August 2004
The Monthly Newspaper of the NYSSCPA
Vol. 7, No.11

Billing, Collecting and Suing for Fees

By Michael Davenport

Camico’s claims and loss prevention experts have spent several years studying the various aspects of CPA fees, billings, collections, suits for fees, and arbitration. The following represents a summary of our collective findings and experience.

Q: What’s the best way for a CPA firm to avoid having a collection problem?
A:
The best way is to communicate your billing and collection policies in your engagement letter, including stop-work or disengagement provisions, or both, that can be enforced if a client doesn’t pay you in accordance with the engagement letter. Bill on a timely basis, and do not allow fees to build up to the point where you can no longer walk away from them. When unpaid fees become too large, they provide an incentive for the client to sue for malpractice, especially when the CPA sues for fees.

Q: What is the best way to collect from slow-paying or nonpaying clients?
A:
There are two basic options: 1) binding arbitration for fee disputes; and 2) suing to collect fees.
The first option, binding arbitration for fee disputes only, is recommended by Camico. Our claims experience shows that suing for fees creates a high probability of a countersuit by the CPA’s client, usually alleging malpractice during the engagement in question. This escalates the situation from a simple fee dispute to a malpractice lawsuit. That’s why Camico provides as much as 5 percent premium credit to policyholders who agree to exclude coverage for claims arising subsequent to suits for fees.

The second option, suing to collect fees, is the riskier of the two options. CPAs should carefully weigh the risks and consequences of suing for fees. Lawsuits and countersuits often create situations in which everyone spends far more in attorney fees than is warranted for the fees owed to the CPA. It is important to be aware of all of the potential costs and consequences before committing to a lawsuit.

Q: Can I just use a general arbitration clause in my engagement letters?
A:
Camico does not recommend arbitration for disputes other than simple fee disputes. The only exception might be simple individual income tax return preparation engagements (1040 forms), but not complex returns. We advise CPAs to not use a general arbitration clause in an engagement letter. Most engagements, when in dispute, tend to produce complex, high-risk, high-dollar disputes that are better managed through litigation than arbitration.

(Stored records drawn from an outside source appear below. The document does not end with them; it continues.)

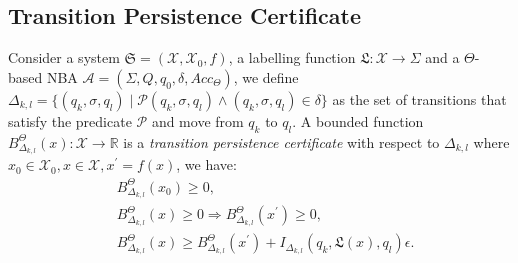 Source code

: \documentclass[acmlarge]{acmart}
\begin{document}
  



\subsection{Transition Persistence Certificate}
\begin{definition}
  \label{bsbstct}
  Consider a system $\mathfrak{S} = (\mathcal{X}, \mathcal{X}_0, f)$, a labelling function $\mathfrak{L}:\mathcal{X} \rightarrow \Sigma$ and a $\Theta$-based NBA $\mathcal{A}=(\Sigma, Q, q_0, \delta, Acc_{\Theta})$, we define $\Delta_{k, l} = \{(q_k, \sigma, q_l) \mid \mathcal{P}(q_k, \sigma, q_l) \land (q_k, \sigma, q_l) \in \delta\}$ 
  as the set of transitions that satisfy the predicate $\mathcal{P}$ and move from $q_k$ to $q_l$. 
  A bounded function $B^{\Theta}_{\Delta_{k, l}}(x): \mathcal{X} \rightarrow \mathbb{R}$ is a \emph{transition persistence certificate} with 
  respect to $\Delta_{k,l}$ where $x_0 \in \mathcal{X}_0, x \in \mathcal{X}, x^{\prime} = f(x)$, we have:
  \begin{align}
    &B^{\Theta}_{\Delta_{k, l}}(x_0) \geq 0, \label{bstnn} \\
    &B^{\Theta}_{\Delta_{k, l}}(x) \geq 0 \Rightarrow B^{\Theta}_{\Delta_{k, l}}(x^{\prime}) \geq 0, \label{bsttnn} \\
    &B^{\Theta}_{\Delta_{k, l}}(x) \geq B^{\Theta}_{\Delta_{k, l}}(x^{\prime}) + I_{\Delta_{k,l}}(q_k, \mathfrak{L}(x), q_l)\epsilon. \label{bstni}
  \end{align}
\end{definition}
\end{document}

An effective legal defense can be restricted and impaired by arbitration.

Q: How do I get the client to agree to binding arbitration for fees disputes only?
A:
The best way is to have a binding arbitration clause for fee disputes only in your engagement letter, which is signed by the client. Use an engagement letter to spell out the scope of the work you will perform for a client, including the limitations and responsibilities of each party. Consider including a fee estimate, noting that unforeseen circumstances or changes in the engagement could make a revision necessary. An excellent resource for engagement letters is the CPA’s Guide to Effective Engagement Letters. An order form for the book can be found at www.camico.com. Click on “Services,” scroll down to “Practice Management Tools,” click and scroll down to the order form link.

Following are some other effective tips for avoiding problems stemming from billing and collections issues:

Start off on the right foot.

  • Be sure to price your services as high as they should be. Underpricing can increase pressure on you to maintain revenue by hurrying through complex tasks, increasing the chance of error and liability.
  •  Work with credit-reporting services to identify problem clients before accepting engagements. Where possible, check clients’ payment history with their prior CPAs. Listen carefully—sometimes what they don’t say is important. Fearful of liability for slander, practitioners are more likely to praise a good client than criticize a difficult one.
  • Request a retainer at the beginning of an engagement, especially from clients with a poor credit history.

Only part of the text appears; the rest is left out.